March 18, 2003, Fairness and Accuracy In Reporting (FAIR) issued the following:

Network newscasts, dominated by current and former U.S. officials, largely exclude Americans who are skeptical of or opposed to an invasion of Iraq, a new study by FAIR has found.

Looking at two weeks of coverage (1/30/03–2/12/03), FAIR examined the 393 on-camera sources who appeared in nightly news stories about Iraq on ABC World News Tonight, CBS Evening News, NBC Nightly News and PBS’s NewsHour With Jim Lehrer. The study began one week before and ended one week after Secretary of State Colin Powell’s February 5 presentation at the U.N., a time that saw particularly intense debate about the idea of a war against Iraq on the national and international level.

More than two-thirds (267 out of 393) of the guests featured were from the United States. Of the U.S. guests, a striking 75 percent (199) were either current or former government or military officials. Only one of the official U.S. sources—Sen. Edward Kennedy (D.-Mass.)—expressed skepticism or opposition to the war. Even this was couched in vague terms: “Once we get in there how are we going to get out, what’s the loss for American troops are going to be, how long we’re going to be stationed there, what’s the cost is going to be,” said Kennedy on NBC Nightly News (2/5/03).

Similarly, when both U.S. and non-U.S. guests were included, 76 percent (297 of 393) were either current or retired officials.
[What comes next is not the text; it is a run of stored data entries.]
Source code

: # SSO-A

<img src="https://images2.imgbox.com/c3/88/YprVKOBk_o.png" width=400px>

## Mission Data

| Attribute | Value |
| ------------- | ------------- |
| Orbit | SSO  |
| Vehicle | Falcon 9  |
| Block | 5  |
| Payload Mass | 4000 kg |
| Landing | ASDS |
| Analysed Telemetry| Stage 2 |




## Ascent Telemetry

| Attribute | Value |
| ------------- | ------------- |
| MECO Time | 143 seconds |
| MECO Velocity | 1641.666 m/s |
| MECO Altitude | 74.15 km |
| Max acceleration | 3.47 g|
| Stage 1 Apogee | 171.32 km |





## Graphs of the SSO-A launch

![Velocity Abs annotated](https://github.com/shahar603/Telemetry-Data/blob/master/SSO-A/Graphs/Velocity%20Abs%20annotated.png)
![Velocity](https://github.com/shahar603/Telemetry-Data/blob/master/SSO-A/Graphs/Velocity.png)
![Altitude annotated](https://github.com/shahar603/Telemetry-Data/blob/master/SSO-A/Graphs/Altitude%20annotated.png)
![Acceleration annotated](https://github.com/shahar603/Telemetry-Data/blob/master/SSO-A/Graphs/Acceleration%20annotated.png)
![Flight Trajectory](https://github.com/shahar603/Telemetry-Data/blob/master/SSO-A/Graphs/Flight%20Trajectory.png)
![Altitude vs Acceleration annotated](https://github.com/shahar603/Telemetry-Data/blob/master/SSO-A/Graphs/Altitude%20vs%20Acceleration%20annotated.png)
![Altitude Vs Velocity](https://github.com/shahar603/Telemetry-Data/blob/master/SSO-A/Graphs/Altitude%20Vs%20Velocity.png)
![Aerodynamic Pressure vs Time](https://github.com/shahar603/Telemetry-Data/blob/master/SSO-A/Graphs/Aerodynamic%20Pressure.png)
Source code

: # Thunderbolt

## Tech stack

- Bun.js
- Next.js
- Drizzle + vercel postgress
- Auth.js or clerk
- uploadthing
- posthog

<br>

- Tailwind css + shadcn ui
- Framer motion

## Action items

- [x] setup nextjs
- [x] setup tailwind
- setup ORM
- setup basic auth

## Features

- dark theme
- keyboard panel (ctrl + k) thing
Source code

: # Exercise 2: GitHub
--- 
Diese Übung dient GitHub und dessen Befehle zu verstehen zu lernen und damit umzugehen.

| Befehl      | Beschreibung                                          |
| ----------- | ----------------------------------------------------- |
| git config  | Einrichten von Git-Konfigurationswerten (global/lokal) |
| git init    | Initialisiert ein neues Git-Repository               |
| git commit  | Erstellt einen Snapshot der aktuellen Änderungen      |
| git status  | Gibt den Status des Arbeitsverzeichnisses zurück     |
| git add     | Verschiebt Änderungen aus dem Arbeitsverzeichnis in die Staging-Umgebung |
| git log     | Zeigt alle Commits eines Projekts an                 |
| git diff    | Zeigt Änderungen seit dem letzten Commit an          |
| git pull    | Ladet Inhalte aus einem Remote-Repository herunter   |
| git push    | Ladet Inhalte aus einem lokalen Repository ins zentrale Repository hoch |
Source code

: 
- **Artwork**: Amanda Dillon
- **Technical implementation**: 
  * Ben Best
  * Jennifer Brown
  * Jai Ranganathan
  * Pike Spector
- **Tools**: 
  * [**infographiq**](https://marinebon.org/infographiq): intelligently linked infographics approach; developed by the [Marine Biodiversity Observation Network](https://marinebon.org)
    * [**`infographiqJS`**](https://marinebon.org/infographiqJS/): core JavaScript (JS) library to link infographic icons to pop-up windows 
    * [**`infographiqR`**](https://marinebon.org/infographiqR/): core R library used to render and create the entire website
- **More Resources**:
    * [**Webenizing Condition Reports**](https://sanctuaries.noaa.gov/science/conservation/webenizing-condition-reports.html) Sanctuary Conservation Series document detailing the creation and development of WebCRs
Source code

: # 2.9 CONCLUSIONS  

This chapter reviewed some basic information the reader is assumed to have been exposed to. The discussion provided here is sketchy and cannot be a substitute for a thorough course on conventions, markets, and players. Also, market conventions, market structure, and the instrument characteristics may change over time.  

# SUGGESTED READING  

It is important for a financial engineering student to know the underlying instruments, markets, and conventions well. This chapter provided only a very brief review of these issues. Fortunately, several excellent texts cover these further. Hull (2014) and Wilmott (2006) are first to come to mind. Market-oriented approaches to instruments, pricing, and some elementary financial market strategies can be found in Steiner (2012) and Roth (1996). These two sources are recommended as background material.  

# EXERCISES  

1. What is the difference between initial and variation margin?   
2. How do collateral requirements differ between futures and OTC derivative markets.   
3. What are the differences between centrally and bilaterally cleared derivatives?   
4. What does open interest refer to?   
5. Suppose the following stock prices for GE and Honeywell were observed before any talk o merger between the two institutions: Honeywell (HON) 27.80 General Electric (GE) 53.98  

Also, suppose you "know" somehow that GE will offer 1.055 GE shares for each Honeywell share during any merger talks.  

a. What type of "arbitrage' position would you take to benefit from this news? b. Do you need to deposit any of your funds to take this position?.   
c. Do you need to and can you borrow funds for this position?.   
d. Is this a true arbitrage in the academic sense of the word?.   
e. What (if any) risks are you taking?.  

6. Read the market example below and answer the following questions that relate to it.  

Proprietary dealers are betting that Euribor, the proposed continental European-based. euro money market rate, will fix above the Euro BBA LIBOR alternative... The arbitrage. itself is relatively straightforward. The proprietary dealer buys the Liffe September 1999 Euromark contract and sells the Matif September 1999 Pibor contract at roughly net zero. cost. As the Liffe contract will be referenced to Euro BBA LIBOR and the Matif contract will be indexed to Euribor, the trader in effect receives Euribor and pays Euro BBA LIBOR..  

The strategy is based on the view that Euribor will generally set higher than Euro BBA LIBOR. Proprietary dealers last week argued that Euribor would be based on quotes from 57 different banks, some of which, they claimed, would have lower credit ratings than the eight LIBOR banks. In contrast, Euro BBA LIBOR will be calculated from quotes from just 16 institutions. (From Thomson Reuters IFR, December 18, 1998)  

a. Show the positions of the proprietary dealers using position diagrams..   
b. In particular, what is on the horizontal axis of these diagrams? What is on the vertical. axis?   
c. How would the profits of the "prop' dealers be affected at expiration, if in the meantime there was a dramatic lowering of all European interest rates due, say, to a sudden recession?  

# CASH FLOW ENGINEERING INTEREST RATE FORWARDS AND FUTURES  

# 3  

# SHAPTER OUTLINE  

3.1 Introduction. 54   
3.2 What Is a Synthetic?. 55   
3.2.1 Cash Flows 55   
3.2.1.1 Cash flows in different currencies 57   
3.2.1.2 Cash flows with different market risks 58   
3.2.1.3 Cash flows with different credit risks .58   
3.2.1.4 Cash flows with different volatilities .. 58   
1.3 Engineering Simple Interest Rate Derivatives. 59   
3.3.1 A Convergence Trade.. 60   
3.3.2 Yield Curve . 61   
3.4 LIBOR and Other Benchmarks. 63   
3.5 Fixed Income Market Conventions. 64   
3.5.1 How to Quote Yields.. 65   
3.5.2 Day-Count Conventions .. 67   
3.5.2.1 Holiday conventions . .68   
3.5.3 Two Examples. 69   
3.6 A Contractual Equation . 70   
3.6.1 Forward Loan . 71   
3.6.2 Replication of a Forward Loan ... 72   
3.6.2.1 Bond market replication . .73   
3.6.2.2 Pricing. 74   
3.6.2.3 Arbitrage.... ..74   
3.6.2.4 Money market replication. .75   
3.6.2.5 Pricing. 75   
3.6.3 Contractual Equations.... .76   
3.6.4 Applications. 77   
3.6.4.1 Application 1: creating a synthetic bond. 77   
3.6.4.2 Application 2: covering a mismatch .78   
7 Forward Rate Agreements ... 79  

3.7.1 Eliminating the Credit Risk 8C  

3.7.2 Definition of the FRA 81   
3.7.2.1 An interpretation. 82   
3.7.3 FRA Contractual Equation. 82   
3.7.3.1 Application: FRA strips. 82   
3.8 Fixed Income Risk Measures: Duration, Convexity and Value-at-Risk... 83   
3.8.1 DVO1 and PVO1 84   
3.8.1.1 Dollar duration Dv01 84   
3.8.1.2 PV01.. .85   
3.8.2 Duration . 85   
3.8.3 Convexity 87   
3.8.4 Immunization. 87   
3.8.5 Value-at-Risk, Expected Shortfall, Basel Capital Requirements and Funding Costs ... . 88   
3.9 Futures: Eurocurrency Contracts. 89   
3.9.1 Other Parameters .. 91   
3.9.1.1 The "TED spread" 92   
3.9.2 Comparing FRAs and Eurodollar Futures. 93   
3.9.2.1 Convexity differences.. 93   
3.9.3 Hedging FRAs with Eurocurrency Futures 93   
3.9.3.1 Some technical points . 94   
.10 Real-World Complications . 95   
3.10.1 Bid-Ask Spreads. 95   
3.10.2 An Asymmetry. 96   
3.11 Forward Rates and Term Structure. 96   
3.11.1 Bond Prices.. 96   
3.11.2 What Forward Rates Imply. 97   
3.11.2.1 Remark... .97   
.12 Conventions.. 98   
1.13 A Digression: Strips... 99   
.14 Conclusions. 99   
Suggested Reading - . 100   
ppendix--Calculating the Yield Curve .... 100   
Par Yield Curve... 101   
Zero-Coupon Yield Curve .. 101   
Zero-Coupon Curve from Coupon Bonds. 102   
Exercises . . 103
Such a predominance of official sources virtually assures that independent and grassroots perspectives will be underrepresented. Of all official sources, 75 percent (222 of 297) were associated with either the U.S. or with governments that support the Bush administration’s position on Iraq; only four out of those 222, or 2 percent, of these sources were skeptics or opponents of war.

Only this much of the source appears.